Elle pleurait.
– Princesse! lui dis-je: il m’est impossible de vous répondre; permettez-moi d’avoir un entretien en tête-à-tête avec votre fille?
– Jamais! s’écria-t-elle, en se levant de sa chaise dans une grande agitation.
– Comme vous voudrez,» lui répondis-je en m’apprêtant à partir.

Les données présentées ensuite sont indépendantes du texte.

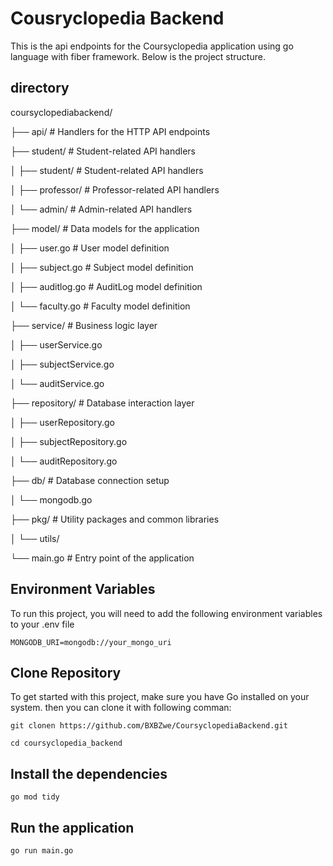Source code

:
# Cousryclopedia Backend

This is the api endpoints for the Coursyclopedia application using go language with fiber framework. Below is the project structure.

## directory

coursyclopediabackend/

├── api/                 # Handlers for the HTTP API endpoints 
   
├── student/         # Student-related API handlers

│   ├── student/         # Student-related API handlers

│   ├── professor/       # Professor-related API handlers

│   └── admin/           # Admin-related API handlers

├── model/               # Data models for the application

│   ├── user.go          # User model definition

│   ├── subject.go       # Subject model definition

│   ├── auditlog.go      # AuditLog model definition

│   └── faculty.go       # Faculty model definition

├── service/             # Business logic layer

│   ├── userService.go

│   ├── subjectService.go

│   └── auditService.go

├── repository/          # Database interaction layer

│   ├── userRepository.go

│   ├── subjectRepository.go

│   └── auditRepository.go

├── db/                  # Database connection setup

│   └── mongodb.go

├── pkg/                 # Utility packages and common libraries

│   └── utils/

└── main.go              # Entry point of the application

## Environment Variables

To run this project, you will need to add the following environment variables to your .env file

`MONGODB_URI=mongodb://your_mongo_uri`

## Clone Repository

To get started with this project, make sure you have Go installed on your system. then you can clone it with following comman:

`git clonen https://github.com/BXBZwe/CoursyclopediaBackend.git`

`cd coursyclopedia_backend`

## Install the dependencies
`go mod tidy`

## Run the application

`go run main.go`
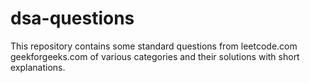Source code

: # dsa-questions

This repository contains some standard questions from leetcode.com geekforgeeks.com of various categories and their solutions with short explanations.
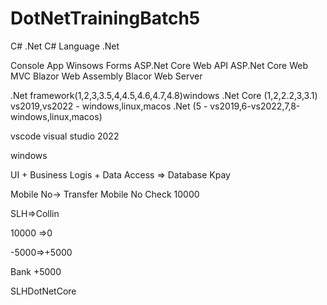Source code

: #  DotNetTrainingBatch5
C# .Net
C# Language
.Net

Console App
Winsows Forms
ASP.Net Core Web API
ASP.Net Core Web MVC
Blazor Web Assembly
Blacor Web Server

.Net framework(1,2,3,3.5,4,4.5,4.6,4.7,4.8)windows
.Net Core (1,2,2.2,3,3.1) vs2019,vs2022 - windows,linux,macos
.Net (5 - vs2019,6-vs2022,7,8-windows,linux,macos)

vscode
visual studio 2022

windows

UI + Business Logis + Data Access => Database
Kpay

Mobile No-> Transfer
Mobile No Check
10000

SLH=>Collin

10000 =>0

-5000=>+5000

Bank +5000

SLHDotNetCore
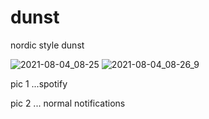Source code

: # dunst
nordic style dunst 

<img>![2021-08-04_08-25](https://user-images.githubusercontent.com/60225359/128114822-8b214697-2ea4-4ba8-bc17-042eef976dff.png)</img>
<img>![2021-08-04_08-26_9](https://user-images.githubusercontent.com/60225359/128114923-2a4078a7-b8ec-41e1-a5d3-caeb1203397f.png)</img>


pic 1 ...spotify

pic 2 ... normal notifications


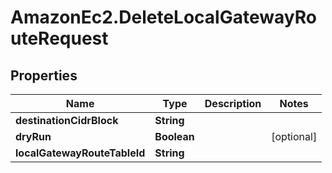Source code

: # AmazonEc2.DeleteLocalGatewayRouteRequest

## Properties

Name | Type | Description | Notes
------------ | ------------- | ------------- | -------------
**destinationCidrBlock** | **String** |  | 
**dryRun** | **Boolean** |  | [optional] 
**localGatewayRouteTableId** | **String** |  | 


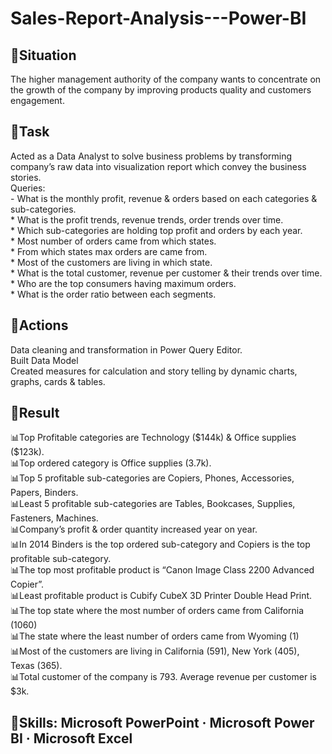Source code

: # Sales-Report-Analysis---Power-BI

## 📌Situation
The higher management authority of the company wants to concentrate on the growth of the company by improving products quality and customers engagement.
## 📌Task
<p>Acted as a Data Analyst to solve business problems by transforming company’s raw data into visualization report which convey the business stories.
<br>Queries:
<br> - What is the monthly profit, revenue & orders based on each categories & sub-categories.
<br>* What is the profit trends, revenue trends, order trends over time.
<br>* Which sub-categories are holding top profit and orders by each year.
<br>* Most number of orders came from which states.
<br>* From which states max orders are came from.
<br>* Most of the customers are living in which state.
<br>* What is the total customer, revenue per customer & their trends over time.
<br>* Who are the top consumers having maximum orders.
<br>* What is the order ratio between each segments.</p>

## 📌Actions
<p>Data cleaning and transformation in Power Query Editor.
<br>Built Data Model
<br>Created measures for calculation and story telling by dynamic charts, graphs, cards & tables.</p>
  
## 📌Result
<p>📊Top Profitable categories are Technology ($144k) & Office supplies ($123k).
<br>📊Top ordered category is Office supplies (3.7k).
<br>📊Top 5 profitable sub-categories are Copiers, Phones, Accessories, Papers, Binders.
<br>📊Least 5 profitable sub-categories are Tables, Bookcases, Supplies, Fasteners, Machines.
<br>📊Company’s profit & order quantity increased year on year.
<br>📊In 2014 Binders is the top ordered sub-category and Copiers is the top profitable sub-category.
<br>📊The top most profitable product is “Canon Image Class 2200 Advanced Copier”. 
<br>📊Least profitable product is Cubify CubeX 3D Printer Double Head Print.
<br>📊The top state where the most number of orders came from California (1060)
<br>📊The state where the least number of orders came from Wyoming (1)
<br>📊Most of the customers are living in California (591), New York (405), Texas (365).
<br>📊Total customer of the company is 793. Average revenue per customer is $3k.</p>

## 📌Skills: Microsoft PowerPoint · Microsoft Power BI · Microsoft Excel
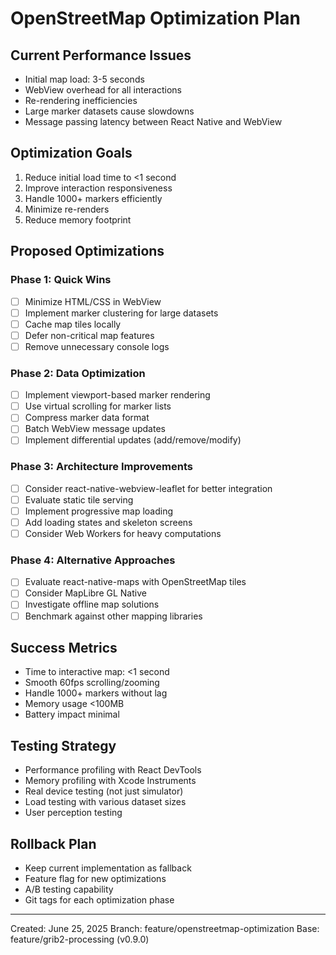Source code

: # OpenStreetMap Optimization Plan

## Current Performance Issues
- Initial map load: 3-5 seconds
- WebView overhead for all interactions
- Re-rendering inefficiencies
- Large marker datasets cause slowdowns
- Message passing latency between React Native and WebView

## Optimization Goals
1. Reduce initial load time to <1 second
2. Improve interaction responsiveness
3. Handle 1000+ markers efficiently
4. Minimize re-renders
5. Reduce memory footprint

## Proposed Optimizations

### Phase 1: Quick Wins
- [ ] Minimize HTML/CSS in WebView
- [ ] Implement marker clustering for large datasets
- [ ] Cache map tiles locally
- [ ] Defer non-critical map features
- [ ] Remove unnecessary console logs

### Phase 2: Data Optimization
- [ ] Implement viewport-based marker rendering
- [ ] Use virtual scrolling for marker lists
- [ ] Compress marker data format
- [ ] Batch WebView message updates
- [ ] Implement differential updates (add/remove/modify)

### Phase 3: Architecture Improvements
- [ ] Consider react-native-webview-leaflet for better integration
- [ ] Evaluate static tile serving
- [ ] Implement progressive map loading
- [ ] Add loading states and skeleton screens
- [ ] Consider Web Workers for heavy computations

### Phase 4: Alternative Approaches
- [ ] Evaluate react-native-maps with OpenStreetMap tiles
- [ ] Consider MapLibre GL Native
- [ ] Investigate offline map solutions
- [ ] Benchmark against other mapping libraries

## Success Metrics
- Time to interactive map: <1 second
- Smooth 60fps scrolling/zooming
- Handle 1000+ markers without lag
- Memory usage <100MB
- Battery impact minimal

## Testing Strategy
- Performance profiling with React DevTools
- Memory profiling with Xcode Instruments
- Real device testing (not just simulator)
- Load testing with various dataset sizes
- User perception testing

## Rollback Plan
- Keep current implementation as fallback
- Feature flag for new optimizations
- A/B testing capability
- Git tags for each optimization phase

---

Created: June 25, 2025
Branch: feature/openstreetmap-optimization
Base: feature/grib2-processing (v0.9.0)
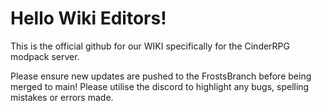 # Hello Wiki Editors!

This is the official github for our WIKI specifically for the CinderRPG modpack server.

Please ensure new updates are pushed to the FrostsBranch before being merged to main!
Please utilise the discord to highlight any bugs, spelling mistakes or errors made.


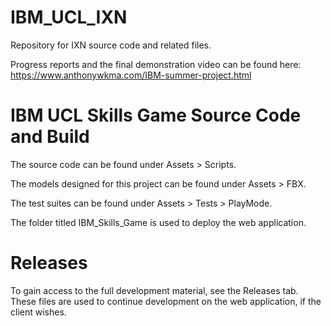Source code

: # IBM_UCL_IXN
Repository for IXN source code and related files.

Progress reports and the final demonstration video can be found here: https://www.anthonywkma.com/IBM-summer-project.html

# IBM UCL Skills Game Source Code and Build
The source code can be found under Assets > Scripts.

The models designed for this project can be found under Assets > FBX.

The test suites can be found under Assets > Tests > PlayMode.

The folder titled IBM_Skills_Game is used to deploy the web application.

# Releases
To gain access to the full development material, see the Releases tab. These files are used to continue development on the web application, if the client wishes.
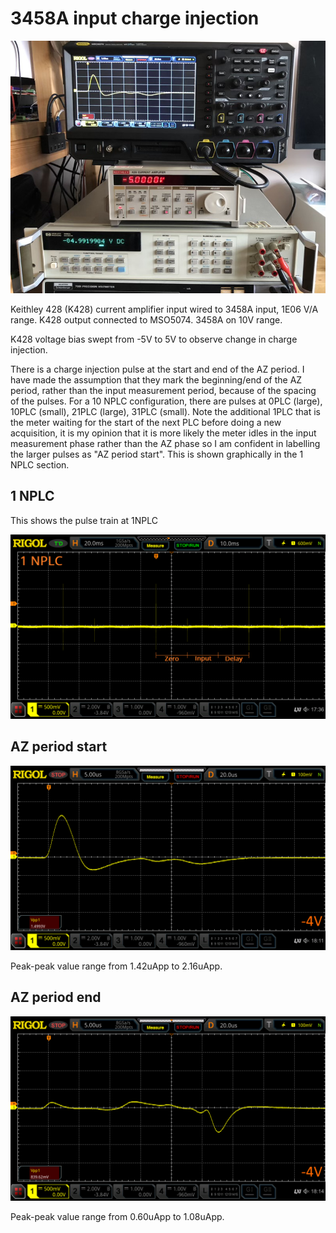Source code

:# 3458A input charge injection

![Setup](images/Setup.jpg)

Keithley 428 (K428) current amplifier input wired to 3458A input, 1E06 V/A range. K428 output connected to MSO5074. 3458A on 10V range.

K428 voltage bias swept from -5V to 5V to observe change in charge injection.

There is a charge injection pulse at the start and end of the AZ period. I have made the assumption that they mark the beginning/end of the AZ period, rather than the input measurement period, because of the spacing of the pulses. For a 10 NPLC configuration, there are pulses at 0PLC (large), 10PLC (small), 21PLC (large), 31PLC (small). Note the additional 1PLC that is the meter waiting for the start of the next PLC before doing a new acquisition, it is my opinion that it is more likely the meter idles in the input measurement phase rather than the AZ phase so I am confident in labelling the larger pulses as "AZ period start". This is shown graphically in the 1 NPLC section.

## 1 NPLC

This shows the pulse train at 1NPLC

![Pulses](images/1NPLC.png)

## AZ period start

![LargePulse](images/Large%20pulse/Large_pulse.gif)

Peak-peak value range from 1.42uApp to 2.16uApp.

## AZ period end

![LargePulse](images/Small%20pulse/Small_pulse.gif)

Peak-peak value range from 0.60uApp to 1.08uApp.

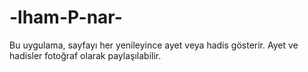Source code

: # -lham-P-nar-
Bu uygulama, sayfayı her yenileyince ayet veya hadis gösterir. Ayet ve hadisler fotoğraf olarak paylaşılabilir.
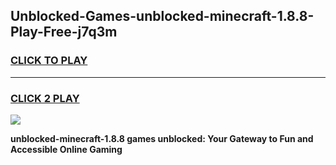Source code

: 
## Unblocked-Games-unblocked-minecraft-1.8.8-Play-Free-j7q3m
<h3>
<a href="https://premium76.site?title=unblocked-minecraft-1.8.8&ref=21A">CLICK TO PLAY</a></h3>
<hr>

<h3>
<a href="https://premium76.site?title=unblocked-minecraft-1.8.8&ref=21A">CLICK 2 PLAY</a>
  
</h3>

<a href="https://premium76.site?title=unblocked-minecraft-1.8.8&ref=21A"><img src="https://clearcache.store/games.png"></a>


**unblocked-minecraft-1.8.8 games unblocked: Your Gateway to Fun and Accessible Online Gaming**
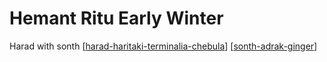 # Hemant Ritu Early Winter

Harad with sonth [[harad-haritaki-terminalia-chebula]] [[sonth-adrak-ginger]]

[//begin]: # "Autogenerated link references for markdown compatibility"
[harad-haritaki-terminalia-chebula]: harad-haritaki-terminalia-chebula "Harad Haritaki Terminalia Chebula"
[sonth-adrak-ginger]: sonth-adrak-ginger "Sonth Adrak Ginger"
[//end]: # "Autogenerated link references"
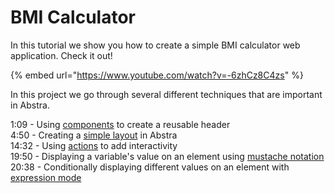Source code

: # BMI Calculator

In this tutorial we show you how to create a simple BMI calculator web application. Check it out!

{% embed url="https://www.youtube.com/watch?v=-6zhCz8C4zs" %}

In this project we go through several different techniques that are important in Abstra.

1:09 - Using [components]() to create a reusable header  
4:50 - Creating a [simple layout]() in Abstra  
14:32 - Using [actions](../../docs/front-end/actions/) to add interactivity  
19:50 - Displaying a variable's value on an element using [mustache notation](../../docs/front-end/arguments/mustache-notation.md)  
20:38 - Conditionally displaying different values on an element with [expression mode](../../docs/front-end/arguments/expression-mode.md)

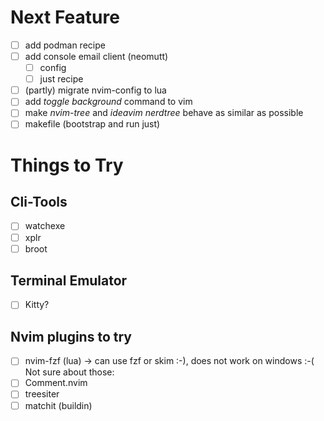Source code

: # Next Feature
+ [ ] add podman recipe
+ [ ] add console email client (neomutt)
  + [ ] config
  + [ ] just recipe
+ [ ] (partly) migrate nvim-config to lua
+ [ ] add _toggle background_ command to vim
+ [ ] make _nvim-tree_ and _ideavim nerdtree_ behave as similar as possible
+ [ ] makefile (bootstrap and run just)

# Things to Try
## Cli-Tools
+ [ ] watchexe
+ [ ] xplr
+ [ ] broot

## Terminal Emulator
+ [ ] Kitty? 

## Nvim plugins to try
+ [ ] nvim-fzf (lua) -> can use fzf or skim :-), does not work on windows :-(
Not sure about those:
+ [ ] Comment.nvim
+ [ ] treesiter
+ [ ] matchit (buildin)
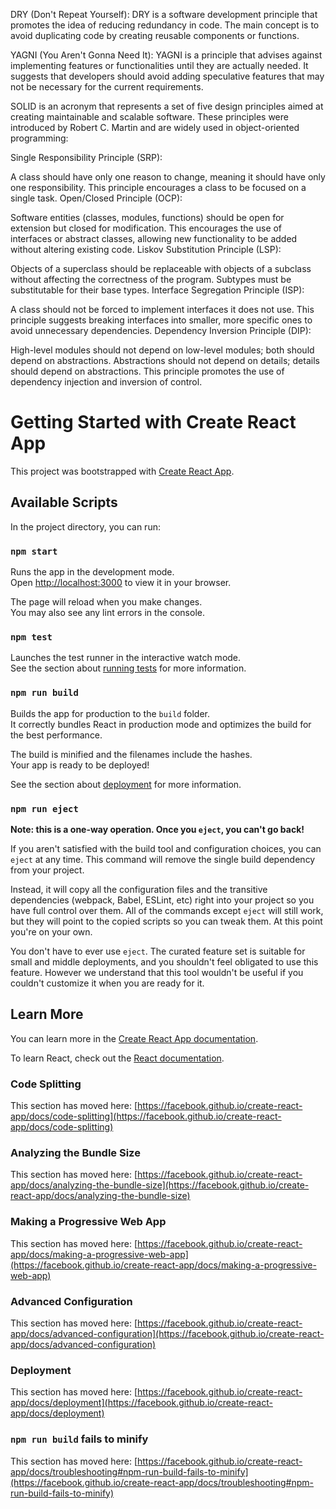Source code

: DRY (Don't Repeat Yourself):
DRY is a software development principle that promotes the idea of reducing redundancy in code. The main concept is to avoid duplicating code by creating reusable components or functions. 

YAGNI (You Aren't Gonna Need It):
YAGNI is a principle that advises against implementing features or functionalities until they are actually needed. It suggests that developers should avoid adding speculative features that may not be necessary for the current requirements. 

SOLID is an acronym that represents a set of five design principles aimed at creating maintainable and scalable software. These principles were introduced by Robert C. Martin and are widely used in object-oriented programming:

Single Responsibility Principle (SRP):

A class should have only one reason to change, meaning it should have only one responsibility. This principle encourages a class to be focused on a single task.
Open/Closed Principle (OCP):

Software entities (classes, modules, functions) should be open for extension but closed for modification. This encourages the use of interfaces or abstract classes, allowing new functionality to be added without altering existing code.
Liskov Substitution Principle (LSP):

Objects of a superclass should be replaceable with objects of a subclass without affecting the correctness of the program. Subtypes must be substitutable for their base types.
Interface Segregation Principle (ISP):

A class should not be forced to implement interfaces it does not use. This principle suggests breaking interfaces into smaller, more specific ones to avoid unnecessary dependencies.
Dependency Inversion Principle (DIP):

High-level modules should not depend on low-level modules; both should depend on abstractions. Abstractions should not depend on details; details should depend on abstractions. This principle promotes the use of dependency injection and inversion of control.







# Getting Started with Create React App

This project was bootstrapped with [Create React App](https://github.com/facebook/create-react-app).

## Available Scripts

In the project directory, you can run:

### `npm start`

Runs the app in the development mode.\
Open [http://localhost:3000](http://localhost:3000) to view it in your browser.

The page will reload when you make changes.\
You may also see any lint errors in the console.

### `npm test`

Launches the test runner in the interactive watch mode.\
See the section about [running tests](https://facebook.github.io/create-react-app/docs/running-tests) for more information.

### `npm run build`

Builds the app for production to the `build` folder.\
It correctly bundles React in production mode and optimizes the build for the best performance.

The build is minified and the filenames include the hashes.\
Your app is ready to be deployed!

See the section about [deployment](https://facebook.github.io/create-react-app/docs/deployment) for more information.

### `npm run eject`

**Note: this is a one-way operation. Once you `eject`, you can't go back!**

If you aren't satisfied with the build tool and configuration choices, you can `eject` at any time. This command will remove the single build dependency from your project.

Instead, it will copy all the configuration files and the transitive dependencies (webpack, Babel, ESLint, etc) right into your project so you have full control over them. All of the commands except `eject` will still work, but they will point to the copied scripts so you can tweak them. At this point you're on your own.

You don't have to ever use `eject`. The curated feature set is suitable for small and middle deployments, and you shouldn't feel obligated to use this feature. However we understand that this tool wouldn't be useful if you couldn't customize it when you are ready for it.

## Learn More

You can learn more in the [Create React App documentation](https://facebook.github.io/create-react-app/docs/getting-started).

To learn React, check out the [React documentation](https://reactjs.org/).

### Code Splitting

This section has moved here: [https://facebook.github.io/create-react-app/docs/code-splitting](https://facebook.github.io/create-react-app/docs/code-splitting)

### Analyzing the Bundle Size

This section has moved here: [https://facebook.github.io/create-react-app/docs/analyzing-the-bundle-size](https://facebook.github.io/create-react-app/docs/analyzing-the-bundle-size)

### Making a Progressive Web App

This section has moved here: [https://facebook.github.io/create-react-app/docs/making-a-progressive-web-app](https://facebook.github.io/create-react-app/docs/making-a-progressive-web-app)

### Advanced Configuration

This section has moved here: [https://facebook.github.io/create-react-app/docs/advanced-configuration](https://facebook.github.io/create-react-app/docs/advanced-configuration)

### Deployment

This section has moved here: [https://facebook.github.io/create-react-app/docs/deployment](https://facebook.github.io/create-react-app/docs/deployment)

### `npm run build` fails to minify

This section has moved here: [https://facebook.github.io/create-react-app/docs/troubleshooting#npm-run-build-fails-to-minify](https://facebook.github.io/create-react-app/docs/troubleshooting#npm-run-build-fails-to-minify)
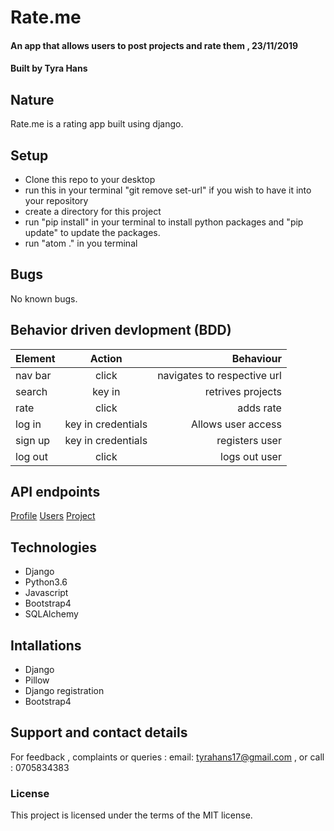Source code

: # Rate.me
#### An app that allows users to post projects and rate them , 23/11/2019
#### Built by **Tyra Hans**
## Nature
Rate.me is a rating app built using django.
## Setup
* Clone this repo to your desktop
* run this in your terminal "git remove set-url" if you wish to have it into your repository
* create a directory for this project
* run "pip install" in your terminal to install python packages and "pip update" to update the packages.
* run "atom ." in you terminal

## Bugs
No known bugs.
## Behavior driven devlopment (BDD)
| Element           | Action               | Behaviour                   |
| ------------------|:--------------------:| ---------------------------:|
| nav bar           |click                 |navigates to respective url  |
| search            |key in                |retrives projects            |
| rate              |click                 |adds rate                    |
| log in            |key in credentials    |Allows user access           |
| sign up           |key in credentials    |registers user               |
| log out           |click                 |logs out user                |

## API endpoints
[Profile](http://127.0.0.1:8000/profiles/)
[Users](http://127.0.0.1:8000/users/)
[Project](http://127.0.0.1:8000/projects/)

## Technologies
* Django
* Python3.6
* Javascript
* Bootstrap4
* SQLAlchemy

## Intallations
* Django
* Pillow
* Django registration
* Bootstrap4



## Support and contact details
For feedback , complaints or queries :
 email: tyrahans17@gmail.com , or call : 0705834383
### License
This project is licensed under the terms of the MIT license.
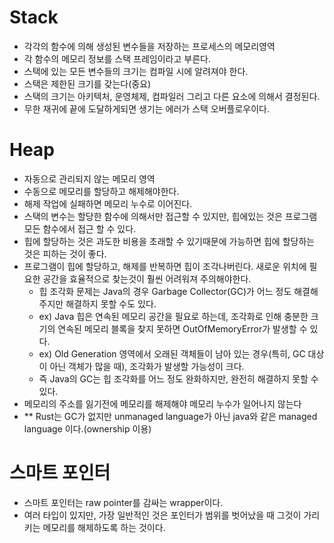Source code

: 
# Stack

- 각각의 함수에 의해 생성된 변수들을 저장하는 프로세스의 메모리영역
- 각 함수의 메모리 정보를 스택 프레임이라고 부른다.
- 스택에 있는 모든 변수들의 크기는 컴파일 시에 알려져야 한다.
- 스택은 제한된 크기를 갖는다(중요)
- 스택의 크기는 아키텍처, 운영체제, 컴파일러 그리고 다른 요소에 의해서 결정된다.
- 무한 재귀에 끝에 도달하게되면 생기는 에러가 스택 오버플로우이다.

# Heap

- 자동으로 관리되지 않는 메모리 영역
- 수동으로 메모리를 할당하고 해제해야한다.
- 해제 작업에 실패하면 메모리 누수로 이어진다.
- 스택의 변수는 할당한 함수에 의해서만 접근할 수 있지만, 힙에있는 것은 프로그램 모든 함수에서 접근 할 수 있다.
- 힙에 할당하는 것은 과도한 비용을 초래할 수 있기때문에 가능하면 힙에 할당하는 것은 피하는 것이 좋다.
- 프로그램이 힙에 할당하고, 해제를 반복하면 힙이 조각나버린다. 새로운 위치에 필요한 공간을 효율적으로 찾는것이 훨씬 어려워져 주의해야한다.
    - 힙 조각화 문제는 Java의 경우 Garbage Collector(GC)가 어느 정도 해결해주지만 해결하지 못할 수도 있다.
    - ex) Java 힙은 연속된 메모리 공간을 필요로 하는데, 조각화로 인해 충분한 크기의 연속된 메모리 블록을 찾지 못하면 OutOfMemoryError가 발생할 수 있다.
    - ex) Old Generation 영역에서 오래된 객체들이 남아 있는 경우(특히, GC 대상이 아닌 객체가 많을 때), 조각화가 발생할 가능성이 크다.
    - 즉 Java의 GC는 힙 조각화를 어느 정도 완화하지만, 완전히 해결하지 못할 수 있다.
- 메모리의 주소를 잃기전에 메모리를 해제해야 메모리 누수가 일어나지 않는다
- ** Rust는 GC가 없지만 unmanaged language가 아닌 java와 같은 managed language 이다.(ownership 이용)

# 스마트 포인터

- 스마트 포인터는 raw pointer를 감싸는 wrapper이다.
- 여러 타입이 있지만, 가장 일반적인 것은 포인터가 범위를 벗어났을 때 그것이 가리키는 메모리를 해제하도록 하는 것이다.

Elle devint pensive, me fit signe avec la main d’attendre un instant et sortit.
Cinq minutes s’écoulèrent; mon cœur battait avec violence, mais mon esprit était tranquille et ma tête froide, et vainement je cherchais en moi une étincelle d’amour pour cette chère Marie; mes efforts étaient inutiles.
Soudain la porte s’ouvrit et cette dernière entra: mon Dieu! comme elle était changée depuis le moment où je ne l’avais revue, et il y avait si peu de temps de cela?
En arrivant au milieu de la chambre elle chancela. Je m’élançai, lui présentai mon bras et la conduisis jusqu’à un fauteuil.
Je restai debout devant elle. Nous nous tûmes longtemps; ses grands yeux pleins d’une tristesse profonde semblaient chercher dans les miens quelque chose comme un peu d’espoir. Ses lèvres pâles s’efforçaient vainement de sourire; ses mains froides étaient croisées sur ses genoux, et si amaigries, si diaphanes, que cela me navra.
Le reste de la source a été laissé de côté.